> _Directions_: Extract the records in full, leaving every picture out.

[Rendered images with source text]
● ● ● ●

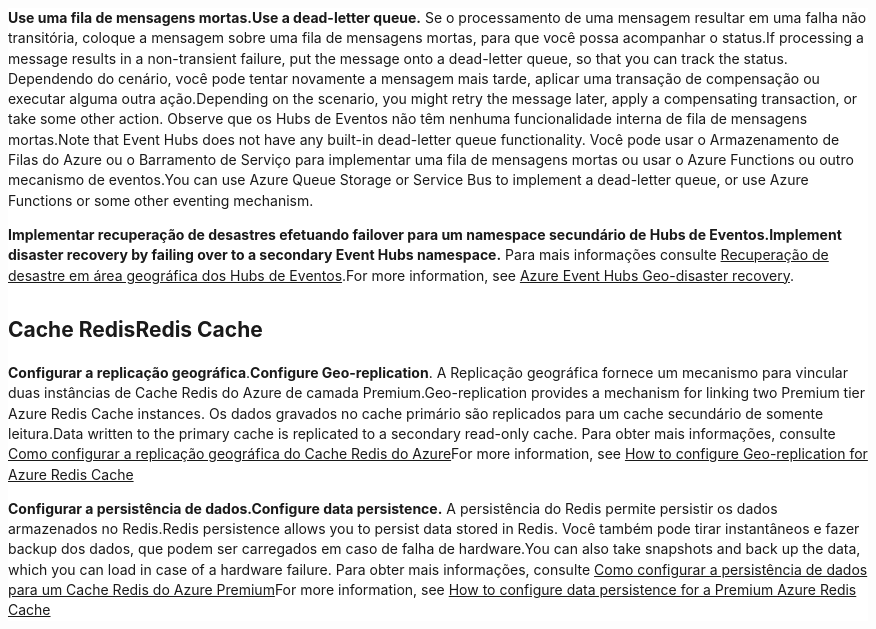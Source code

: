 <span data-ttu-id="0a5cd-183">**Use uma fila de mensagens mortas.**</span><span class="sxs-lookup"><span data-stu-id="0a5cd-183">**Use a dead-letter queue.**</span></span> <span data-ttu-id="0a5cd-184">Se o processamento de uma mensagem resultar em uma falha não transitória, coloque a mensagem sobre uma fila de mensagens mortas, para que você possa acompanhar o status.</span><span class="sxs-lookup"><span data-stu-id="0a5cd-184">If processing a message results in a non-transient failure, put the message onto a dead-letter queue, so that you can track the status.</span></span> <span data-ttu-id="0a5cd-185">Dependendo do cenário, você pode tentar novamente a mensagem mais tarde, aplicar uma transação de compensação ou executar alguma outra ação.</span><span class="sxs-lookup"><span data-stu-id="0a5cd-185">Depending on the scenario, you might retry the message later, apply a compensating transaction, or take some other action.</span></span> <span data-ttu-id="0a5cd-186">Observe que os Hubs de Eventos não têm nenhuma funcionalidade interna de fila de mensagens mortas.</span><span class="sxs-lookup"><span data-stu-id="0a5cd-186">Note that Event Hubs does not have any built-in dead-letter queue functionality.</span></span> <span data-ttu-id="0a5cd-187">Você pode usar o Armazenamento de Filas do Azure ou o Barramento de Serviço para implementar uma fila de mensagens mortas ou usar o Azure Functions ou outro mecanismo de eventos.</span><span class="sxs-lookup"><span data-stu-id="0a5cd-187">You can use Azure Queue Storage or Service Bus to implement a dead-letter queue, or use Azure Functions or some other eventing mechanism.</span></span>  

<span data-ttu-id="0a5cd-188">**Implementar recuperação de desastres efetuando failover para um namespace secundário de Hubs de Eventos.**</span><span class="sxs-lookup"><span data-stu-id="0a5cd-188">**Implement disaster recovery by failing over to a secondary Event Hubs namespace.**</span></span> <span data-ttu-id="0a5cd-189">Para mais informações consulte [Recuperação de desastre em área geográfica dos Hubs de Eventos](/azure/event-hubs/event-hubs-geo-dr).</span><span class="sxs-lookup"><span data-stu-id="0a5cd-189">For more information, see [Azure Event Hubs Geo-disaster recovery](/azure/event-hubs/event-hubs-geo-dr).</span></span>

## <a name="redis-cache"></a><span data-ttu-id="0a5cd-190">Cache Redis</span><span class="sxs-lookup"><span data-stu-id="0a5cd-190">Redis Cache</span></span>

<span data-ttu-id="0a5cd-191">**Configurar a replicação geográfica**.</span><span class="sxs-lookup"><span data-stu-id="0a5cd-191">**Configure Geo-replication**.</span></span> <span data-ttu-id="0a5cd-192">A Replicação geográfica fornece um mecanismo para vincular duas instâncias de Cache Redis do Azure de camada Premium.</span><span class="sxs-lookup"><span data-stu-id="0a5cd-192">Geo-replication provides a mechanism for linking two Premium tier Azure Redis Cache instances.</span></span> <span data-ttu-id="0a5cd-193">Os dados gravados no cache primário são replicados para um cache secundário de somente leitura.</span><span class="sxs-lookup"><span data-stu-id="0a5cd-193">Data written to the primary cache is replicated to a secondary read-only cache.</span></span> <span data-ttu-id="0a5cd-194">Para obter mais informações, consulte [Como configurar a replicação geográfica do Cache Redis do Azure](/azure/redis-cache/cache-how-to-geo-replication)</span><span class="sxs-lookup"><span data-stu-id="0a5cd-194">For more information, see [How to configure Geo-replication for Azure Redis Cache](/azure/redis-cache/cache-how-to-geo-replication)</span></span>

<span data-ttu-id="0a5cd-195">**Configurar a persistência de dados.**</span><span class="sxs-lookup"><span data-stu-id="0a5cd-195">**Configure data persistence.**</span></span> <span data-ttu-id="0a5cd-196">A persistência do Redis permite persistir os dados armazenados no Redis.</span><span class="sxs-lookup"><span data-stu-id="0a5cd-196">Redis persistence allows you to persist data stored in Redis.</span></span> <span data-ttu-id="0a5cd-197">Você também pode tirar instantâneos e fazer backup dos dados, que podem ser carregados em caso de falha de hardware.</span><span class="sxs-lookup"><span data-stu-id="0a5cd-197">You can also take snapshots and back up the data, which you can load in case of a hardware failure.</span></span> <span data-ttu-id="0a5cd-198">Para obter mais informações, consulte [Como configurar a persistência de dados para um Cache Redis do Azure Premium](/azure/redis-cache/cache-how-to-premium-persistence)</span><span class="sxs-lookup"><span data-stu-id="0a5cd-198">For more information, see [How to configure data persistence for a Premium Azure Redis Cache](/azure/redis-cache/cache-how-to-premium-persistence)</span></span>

● ● ● ●

> _Completed exercise_:
Source code

: <span data-ttu-id="0a5cd-183">**Use uma fila de mensagens mortas.**</span><span class="sxs-lookup"><span data-stu-id="0a5cd-183">**Use a dead-letter queue.**</span></span> <span data-ttu-id="0a5cd-184">Se o processamento de uma mensagem resultar em uma falha não transitória, coloque a mensagem sobre uma fila de mensagens mortas, para que você possa acompanhar o status.</span><span class="sxs-lookup"><span data-stu-id="0a5cd-184">If processing a message results in a non-transient failure, put the message onto a dead-letter queue, so that you can track the status.</span></span> <span data-ttu-id="0a5cd-185">Dependendo do cenário, você pode tentar novamente a mensagem mais tarde, aplicar uma transação de compensação ou executar alguma outra ação.</span><span class="sxs-lookup"><span data-stu-id="0a5cd-185">Depending on the scenario, you might retry the message later, apply a compensating transaction, or take some other action.</span></span> <span data-ttu-id="0a5cd-186">Observe que os Hubs de Eventos não têm nenhuma funcionalidade interna de fila de mensagens mortas.</span><span class="sxs-lookup"><span data-stu-id="0a5cd-186">Note that Event Hubs does not have any built-in dead-letter queue functionality.</span></span> <span data-ttu-id="0a5cd-187">Você pode usar o Armazenamento de Filas do Azure ou o Barramento de Serviço para implementar uma fila de mensagens mortas ou usar o Azure Functions ou outro mecanismo de eventos.</span><span class="sxs-lookup"><span data-stu-id="0a5cd-187">You can use Azure Queue Storage or Service Bus to implement a dead-letter queue, or use Azure Functions or some other eventing mechanism.</span></span>  

<span data-ttu-id="0a5cd-188">**Implementar recuperação de desastres efetuando failover para um namespace secundário de Hubs de Eventos.**</span><span class="sxs-lookup"><span data-stu-id="0a5cd-188">**Implement disaster recovery by failing over to a secondary Event Hubs namespace.**</span></span> <span data-ttu-id="0a5cd-189">Para mais informações consulte [Recuperação de desastre em área geográfica dos Hubs de Eventos](/azure/event-hubs/event-hubs-geo-dr).</span><span class="sxs-lookup"><span data-stu-id="0a5cd-189">For more information, see [Azure Event Hubs Geo-disaster recovery](/azure/event-hubs/event-hubs-geo-dr).</span></span>

## <a name="redis-cache"></a><span data-ttu-id="0a5cd-190">Cache Redis</span><span class="sxs-lookup"><span data-stu-id="0a5cd-190">Redis Cache</span></span>

<span data-ttu-id="0a5cd-191">**Configurar a replicação geográfica**.</span><span class="sxs-lookup"><span data-stu-id="0a5cd-191">**Configure Geo-replication**.</span></span> <span data-ttu-id="0a5cd-192">A Replicação geográfica fornece um mecanismo para vincular duas instâncias de Cache Redis do Azure de camada Premium.</span><span class="sxs-lookup"><span data-stu-id="0a5cd-192">Geo-replication provides a mechanism for linking two Premium tier Azure Redis Cache instances.</span></span> <span data-ttu-id="0a5cd-193">Os dados gravados no cache primário são replicados para um cache secundário de somente leitura.</span><span class="sxs-lookup"><span data-stu-id="0a5cd-193">Data written to the primary cache is replicated to a secondary read-only cache.</span></span> <span data-ttu-id="0a5cd-194">Para obter mais informações, consulte [Como configurar a replicação geográfica do Cache Redis do Azure](/azure/redis-cache/cache-how-to-geo-replication)</span><span class="sxs-lookup"><span data-stu-id="0a5cd-194">For more information, see [How to configure Geo-replication for Azure Redis Cache](/azure/redis-cache/cache-how-to-geo-replication)</span></span>

<span data-ttu-id="0a5cd-195">**Configurar a persistência de dados.**</span><span class="sxs-lookup"><span data-stu-id="0a5cd-195">**Configure data persistence.**</span></span> <span data-ttu-id="0a5cd-196">A persistência do Redis permite persistir os dados armazenados no Redis.</span><span class="sxs-lookup"><span data-stu-id="0a5cd-196">Redis persistence allows you to persist data stored in Redis.</span></span> <span data-ttu-id="0a5cd-197">Você também pode tirar instantâneos e fazer backup dos dados, que podem ser carregados em caso de falha de hardware.</span><span class="sxs-lookup"><span data-stu-id="0a5cd-197">You can also take snapshots and back up the data, which you can load in case of a hardware failure.</span></span> <span data-ttu-id="0a5cd-198">Para obter mais informações, consulte [Como configurar a persistência de dados para um Cache Redis do Azure Premium](/azure/redis-cache/cache-how-to-premium-persistence)</span><span class="sxs-lookup"><span data-stu-id="0a5cd-198">For more information, see [How to configure data persistence for a Premium Azure Redis Cache](/azure/redis-cache/cache-how-to-premium-persistence)</span></span>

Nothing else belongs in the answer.